My thoughts, however, are focused on another aspect. A famous example is the Kindle book that was simultaneously removed from everyone’s Kindle because Amazon didn’t have the rights. That would be like if a bookseller did a recall and entered everyone’s home while they were sleeping to retrieve the book. Another example was a cellphone company that managed to lose all of its customers data (contact info and whatever else).

More pertinent to my own experience are examples related to online forums and websites. The first forum I was an active member of closed down a while back. The sad part was it just disappeared one day without warning. I had many wonderful discussions that were almost entirely lost… except what the web trawlers managed to save. Could you imagine if real life communities could just disappear instantly like that? In the case of the forum I mentioned, I did still have contact with some of the other members through other sites… but it still sucked.

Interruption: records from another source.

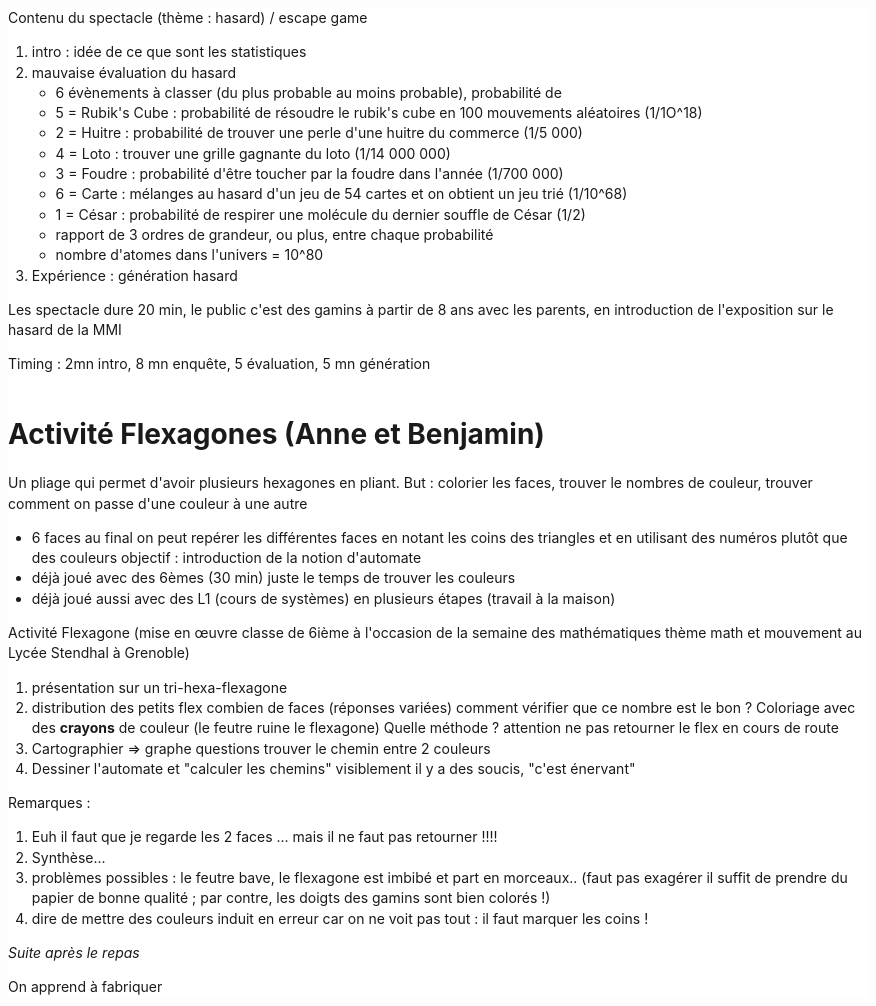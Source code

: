 Contenu du spectacle (thème : hasard) / escape game

1. intro : idée de ce que sont les statistiques
1. mauvaise évaluation du hasard
   * 6 évènements à classer (du plus probable au moins probable), probabilité de
   * 5 = Rubik's Cube : probabilité de résoudre le rubik's cube en 100 mouvements aléatoires (1/1O^18)
   * 2 = Huitre : probabilité de trouver une perle d'une huitre du commerce (1/5 000)
   * 4 = Loto : trouver une grille gagnante du loto (1/14 000 000)
   * 3 = Foudre : probabilité d'être toucher par la foudre dans l'année (1/700 000)
   * 6 = Carte : mélanges au hasard d'un jeu de 54 cartes et on obtient un jeu trié (1/10^68)
   * 1 = César : probabilité de respirer une molécule du dernier souffle de César (1/2)
   * rapport de 3 ordres de grandeur, ou plus, entre chaque probabilité
   * nombre d'atomes dans l'univers = 10^80
1. Expérience : génération hasard

Les spectacle dure 20 min, le public c'est des gamins à partir de 8 ans avec les parents, en introduction de l'exposition sur le hasard de la MMI

Timing : 2mn intro, 8 mn enquête, 5 évaluation, 5 mn génération


Activité Flexagones (Anne et Benjamin)
======================================

Un pliage qui permet d'avoir plusieurs hexagones en pliant.
But : colorier les faces, trouver le nombres de couleur, trouver comment on passe d'une couleur à une autre

* 6 faces au final on peut repérer les différentes faces en notant les coins des triangles et en utilisant des numéros plutôt que des couleurs
objectif : introduction de la notion d'automate
* déjà joué avec des 6èmes (30 min) juste le temps de trouver les couleurs
* déjà joué aussi avec des L1 (cours de systèmes) en plusieurs étapes (travail à la maison)

Activité Flexagone (mise en œuvre classe de 6ième à l'occasion de la semaine des mathématiques thème math et mouvement au Lycée Stendhal à Grenoble)

1.  présentation sur un tri-hexa-flexagone 
1.  distribution des petits flex combien de faces (réponses variées) comment vérifier que ce nombre est le bon ? Coloriage avec des **crayons** de couleur (le feutre ruine le flexagone) Quelle méthode ? attention ne pas retourner le flex en cours de route
1.  Cartographier => graphe  questions trouver le chemin entre 2 couleurs
1. Dessiner l'automate  et "calculer les chemins" visiblement il y a des soucis, "c'est énervant"

Remarques :

1. Euh il faut que je regarde les 2 faces ... mais il ne faut pas retourner !!!!
1. Synthèse... 
1. problèmes possibles : le feutre bave, le flexagone est imbibé et part en morceaux.. (faut pas exagérer il suffit de prendre du papier de bonne qualité ; par contre, les doigts des gamins sont bien colorés !)
1. dire de mettre des couleurs induit en erreur car on ne voit pas tout : il faut marquer les coins !

_Suite après le repas_

On apprend à fabriquer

Even more recently, the only other online community I’ve been active in also shut down. It was where my first blog was. Fortunately, I had a two week warning. I realized, though, that I wouldn’t have had a warning at all if someone hadn’t told me about it because I hadn’t visited the site as much in recent months. If someone hadn’t sought me out on my new blog, I might’ve lost all of my old blogs… and that would’ve really sucked.

The people from that community have mostly moved over to Ning and started new communities. That is fine. I wasn’t too sad about any of it, but I learned something about Ning that gives me pause. The Ning management has an absolute policy about every individual having the rights to their own material. So, any person can delete everything they wrote, but the messed up part is that all responses to the deleted material will also be deleted. That is just not right.

A similar thing has happened to me on the local newspaper website, but on a smaller scale. If a comment gets reported for breaking some rule (such as slander), then that comment is removed and all responses to it automatically disappear as well.

One last example directly related to blogging itself. I have many posts in this blog. I have some of them saved, but not all of them. If someone hacked my account, they could delete my blogs or even cancel the account entirely. I’ve heard of examples on other blogging platforms where blogs get accidentally removed or deleted by a system error. Sometimes they are able to be put back up and sometimes not. I haven’t heard of any problems with WordPress, but it’s always a possibility.

To be fair, all of life is ephemeral. A fire could destroy all my books in a very short amount of time. In the past, I’ve lost a notebook that had personal writings in it. Or a more odd incident involved a pile of printed material I was saving that one of my cats peed on. That is life. Things get lost and destroyed, but there is something about a physical book, newspaper or magazine that feels more real because you can physically hold it and possess it. Writings on paper can last for centuries and millennia. If the internet collapsed or was destroyed, would it be as bad or worse than the burning of the library of Alexandria?